• _EXERCISE_: State how many lines of the records include the word "want"; the reply is that number alone.

• _PROVIDED DATA_:
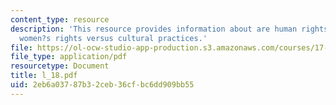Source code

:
 ```yaml
---
content_type: resource
description: 'This resource provides information about are human rights universal?:
  women?s rights versus cultural practices.'
file: https://ol-ocw-studio-app-production.s3.amazonaws.com/courses/17-523-ethnicity-and-race-in-world-politics-fall-2005/2eb6a03787b32ceb36cfbc6dd909bb55_l_18.pdf
file_type: application/pdf
resourcetype: Document
title: l_18.pdf
uid: 2eb6a037-87b3-2ceb-36cf-bc6dd909bb55
---
```

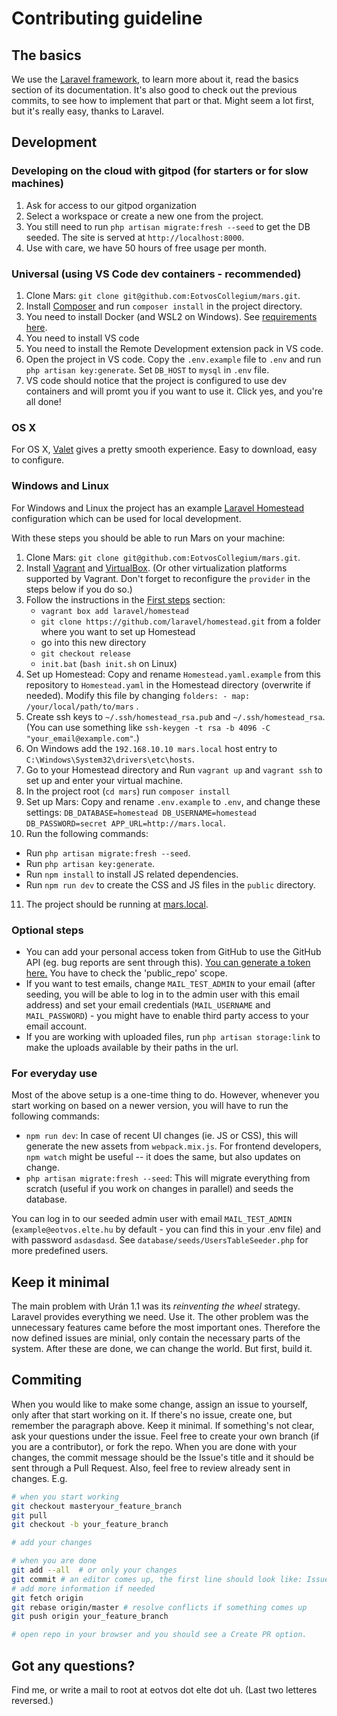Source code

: # Contributing guideline

## The basics

We use the [Laravel framework](https://laravel.com/), to learn more about it, read the basics section of its documentation.
It's also good to check out the previous commits, to see how to implement that part or that. Might seem a lot first, but it's really easy,
thanks to Laravel.

## Development

### Developing on the cloud with gitpod (for starters or for slow machines)

1. Ask for access to our gitpod organization
2. Select a workspace or create a new one from the project.
3. You still need to run `php artisan migrate:fresh --seed` to get the DB seeded. The site is served at `http://localhost:8000`. 
4. Use with care, we have 50 hours of free usage per month. 

### Universal (using VS Code dev containers  - recommended)

 1. Clone Mars: `git clone git@github.com:EotvosCollegium/mars.git`.
 2. Install [Composer](https://getcomposer.org/) and run `composer install` in the project directory.
 3. You need to install Docker (and WSL2 on Windows). See [requirements here](https://code.visualstudio.com/docs/remote/containers#_system-requirements).
 4. You need to install VS code
 5. You need to install the Remote Development extension pack in VS code.
 6. Open the project in VS code. Copy the `.env.example` file to `.env` and run `php artisan key:generate`. Set `DB_HOST` to `mysql` in `.env` file.
 8. VS code should notice that the project is configured to use dev containers and will promt you if you want to use it. Click yes, and you're all done!


### OS X
For OS X, [Valet](https://laravel.com/docs/6.x/valet) gives a pretty smooth experience. Easy to download, easy to configure.

### Windows and Linux

For Windows and Linux the project has an example [Laravel Homestead](https://laravel.com/docs/homestead) configuration which can be used for local development.

With these steps you should be able to run Mars on your machine:

1. Clone Mars: `git clone git@github.com:EotvosCollegium/mars.git`.
2. Install [Vagrant](https://www.vagrantup.com/) and [VirtualBox](https://www.virtualbox.org/). (Or other virtualization platforms supported by Vagrant. Don't forget to reconfigure the `provider` in the steps below if you do so.)
3. Follow the instructions in the [First steps](https://laravel.com/docs/8.x/homestead#first-steps) section:
    - `vagrant box add laravel/homestead`
    - `git clone https://github.com/laravel/homestead.git` from a folder where you want to set up Homestead
    - go into this new directory
    - `git checkout release`
    - `init.bat` (`bash init.sh` on Linux)
4. Set up Homestead: Copy and rename `Homestead.yaml.example` from this repository to `Homestead.yaml` in the Homestead directory (overwrite if needed). Modify this file by changing `folders: - map: /your/local/path/to/mars` .
5. Create ssh keys to `~/.ssh/homestead_rsa.pub` and `~/.ssh/homestead_rsa`. (You can use something like `ssh-keygen -t rsa -b 4096 -C "your_email@example.com"`.)
6. On Windows add the `192.168.10.10 mars.local` host entry to `C:\Windows\System32\drivers\etc\hosts`.
7. Go to your Homestead directory and Run `vagrant up` and `vagrant ssh` to set up and enter your virtual machine.
8. In the project root (`cd mars`) run `composer install`
9. Set up Mars: Copy and rename `.env.example` to `.env`, and change these settings:
   `DB_DATABASE=homestead DB_USERNAME=homestead DB_PASSWORD=secret APP_URL=http://mars.local`.
10. Run the following commands:

-   Run `php artisan migrate:fresh --seed`.
-   Run `php artisan key:generate`.
-   Run `npm install` to install JS related dependencies.
-   Run `npm run dev` to create the CSS and JS files in the `public` directory.

11. The project should be running at [mars.local](http://mars.local/).

### Optional steps

-   You can add your personal access token from GitHub to use the GitHub API (eg. bug reports are sent through this). [You can generate a token here.](https://github.com/settings/tokens) You have to check the 'public_repo' scope.
-   If you want to test emails, change `MAIL_TEST_ADMIN` to your email (after seeding, you will be able to log in to the admin user with this email address) and set your email credentials (`MAIL_USERNAME` and `MAIL_PASSWORD`) - you might have to enable third party access to your email account.
-  If you are working with uploaded files, run `php artisan storage:link` to make the uploads available by their paths in the url.

### For everyday use

Most of the above setup is a one-time thing to do. However, whenever you start working on based on a newer version, you will have to run the following commands:

-   `npm run dev`: In case of recent UI changes (ie. JS or CSS), this will generate the new assets from `webpack.mix.js`. For frontend developers, `npm watch` might be useful -- it does the same, but also updates on change.
-   `php artisan migrate:fresh --seed`: This will migrate everything from scratch (useful if you work on changes in parallel) and seeds the database.

You can log in to our seeded admin user with email `MAIL_TEST_ADMIN` (`example@eotvos.elte.hu` by default - you can find this in your .env file) and with password `asdasdasd`. See `database/seeds/UsersTableSeeder.php` for more predefined users.

## Keep it minimal

The main problem with Urán 1.1 was its _reinventing the wheel_ strategy. Laravel provides everything we need. Use it.
The other problem was the unnecessary features came before the most important ones. Therefore the now defined issues are minial, only
contain the necessary parts of the system. After these are done, we can change the world. But first, build it.

## Commiting

When you would like to make some change, assign an issue to yourself, only after that start working on it.
If there's no issue, create one, but remember the paragraph above. Keep it minimal. If something's not clear, ask your questions under the issue.
Feel free to create your own branch (if you are a contributor), or fork the repo.
When you are done with your changes, the commit message should be the Issue's title and it should be sent through a
Pull Request. Also, feel free to review already sent in changes. E.g.

```bash
# when you start working
git checkout masteryour_feature_branch
git pull
git checkout -b your_feature_branch

# add your changes

# when you are done
git add --all  # or only your changes
git commit # an editor comes up, the first line should look like: Issue #x: changed this and that
# add more information if needed
git fetch origin
git rebase origin/master # resolve conflicts if something comes up
git push origin your_feature_branch

# open repo in your browser and you should see a Create PR option.
```

## Got any questions?

Find me, or write a mail to root at eotvos dot elte dot uh. (Last two letteres reversed.)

• _EXERCISE OUTPUT_: 3